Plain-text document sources
+===+
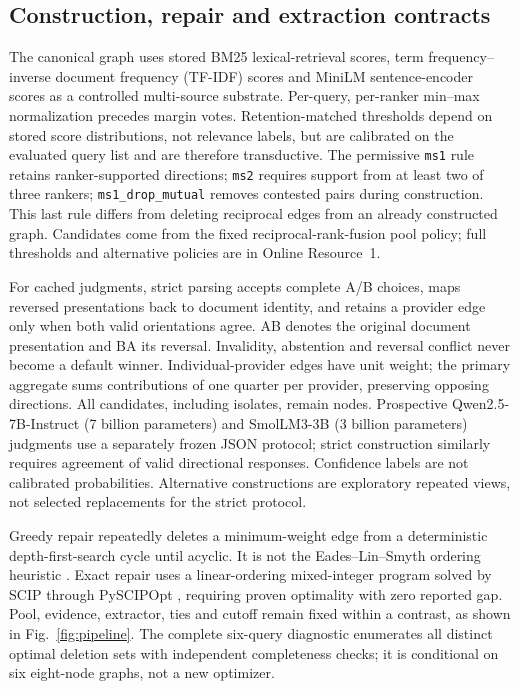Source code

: \documentclass[pdflatex,iicol,sn-basic,Numbered]{sn-jnl}
\begin{document}
\subsection{Construction, repair and extraction contracts}
The canonical graph uses stored BM25 lexical-retrieval scores, term frequency--inverse document frequency (TF-IDF) scores and MiniLM sentence-encoder scores as a controlled multi-source substrate. Per-query, per-ranker min--max normalization precedes margin votes. Retention-matched thresholds depend on stored score distributions, not relevance labels, but are calibrated on the evaluated query list and are therefore transductive. The permissive \texttt{ms1} rule retains ranker-supported directions; \texttt{ms2} requires support from at least two of three rankers; \texttt{ms1\_drop\_mutual} removes contested pairs during construction. This last rule differs from deleting reciprocal edges from an already constructed graph. Candidates come from the fixed reciprocal-rank-fusion pool policy; full thresholds and alternative policies are in Online Resource~1.

For cached judgments, strict parsing accepts complete A/B choices, maps reversed presentations back to document identity, and retains a provider edge only when both valid orientations agree. AB denotes the original document presentation and BA its reversal. Invalidity, abstention and reversal conflict never become a default winner. Individual-provider edges have unit weight; the primary aggregate sums contributions of one quarter per provider, preserving opposing directions. All candidates, including isolates, remain nodes. Prospective Qwen2.5-7B-Instruct (7 billion parameters) and SmolLM3-3B (3 billion parameters) judgments use a separately frozen JSON protocol; strict construction similarly requires agreement of valid directional responses. Confidence labels are not calibrated probabilities. Alternative constructions are exploratory repeated views, not selected replacements for the strict protocol.

Greedy repair repeatedly deletes a minimum-weight edge from a deterministic depth-first-search cycle until acyclic. It is not the Eades--Lin--Smyth ordering heuristic \cite{eades1993heuristic}. Exact repair uses a linear-ordering mixed-integer program solved by SCIP through PySCIPOpt \cite{achterberg2009scip,maher2016pyscipopt}, requiring proven optimality with zero reported gap. Pool, evidence, extractor, ties and cutoff remain fixed within a contrast, as shown in Fig.~\ref{fig:pipeline}. The complete six-query diagnostic enumerates all distinct optimal deletion sets with independent completeness checks; it is conditional on six eight-node graphs, not a new optimizer.
\end{document}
+===+
## Task prompt
Could you repeat all of the entries exactly, without any of the images?

## Result below
Source code

: \documentclass[pdflatex,iicol,sn-basic,Numbered]{sn-jnl}
\begin{document}
\subsection{Construction, repair and extraction contracts}
The canonical graph uses stored BM25 lexical-retrieval scores, term frequency--inverse document frequency (TF-IDF) scores and MiniLM sentence-encoder scores as a controlled multi-source substrate. Per-query, per-ranker min--max normalization precedes margin votes. Retention-matched thresholds depend on stored score distributions, not relevance labels, but are calibrated on the evaluated query list and are therefore transductive. The permissive \texttt{ms1} rule retains ranker-supported directions; \texttt{ms2} requires support from at least two of three rankers; \texttt{ms1\_drop\_mutual} removes contested pairs during construction. This last rule differs from deleting reciprocal edges from an already constructed graph. Candidates come from the fixed reciprocal-rank-fusion pool policy; full thresholds and alternative policies are in Online Resource~1.

For cached judgments, strict parsing accepts complete A/B choices, maps reversed presentations back to document identity, and retains a provider edge only when both valid orientations agree. AB denotes the original document presentation and BA its reversal. Invalidity, abstention and reversal conflict never become a default winner. Individual-provider edges have unit weight; the primary aggregate sums contributions of one quarter per provider, preserving opposing directions. All candidates, including isolates, remain nodes. Prospective Qwen2.5-7B-Instruct (7 billion parameters) and SmolLM3-3B (3 billion parameters) judgments use a separately frozen JSON protocol; strict construction similarly requires agreement of valid directional responses. Confidence labels are not calibrated probabilities. Alternative constructions are exploratory repeated views, not selected replacements for the strict protocol.

Greedy repair repeatedly deletes a minimum-weight edge from a deterministic depth-first-search cycle until acyclic. It is not the Eades--Lin--Smyth ordering heuristic \cite{eades1993heuristic}. Exact repair uses a linear-ordering mixed-integer program solved by SCIP through PySCIPOpt \cite{achterberg2009scip,maher2016pyscipopt}, requiring proven optimality with zero reported gap. Pool, evidence, extractor, ties and cutoff remain fixed within a contrast, as shown in Fig.~\ref{fig:pipeline}. The complete six-query diagnostic enumerates all distinct optimal deletion sets with independent completeness checks; it is conditional on six eight-node graphs, not a new optimizer.
\end{document}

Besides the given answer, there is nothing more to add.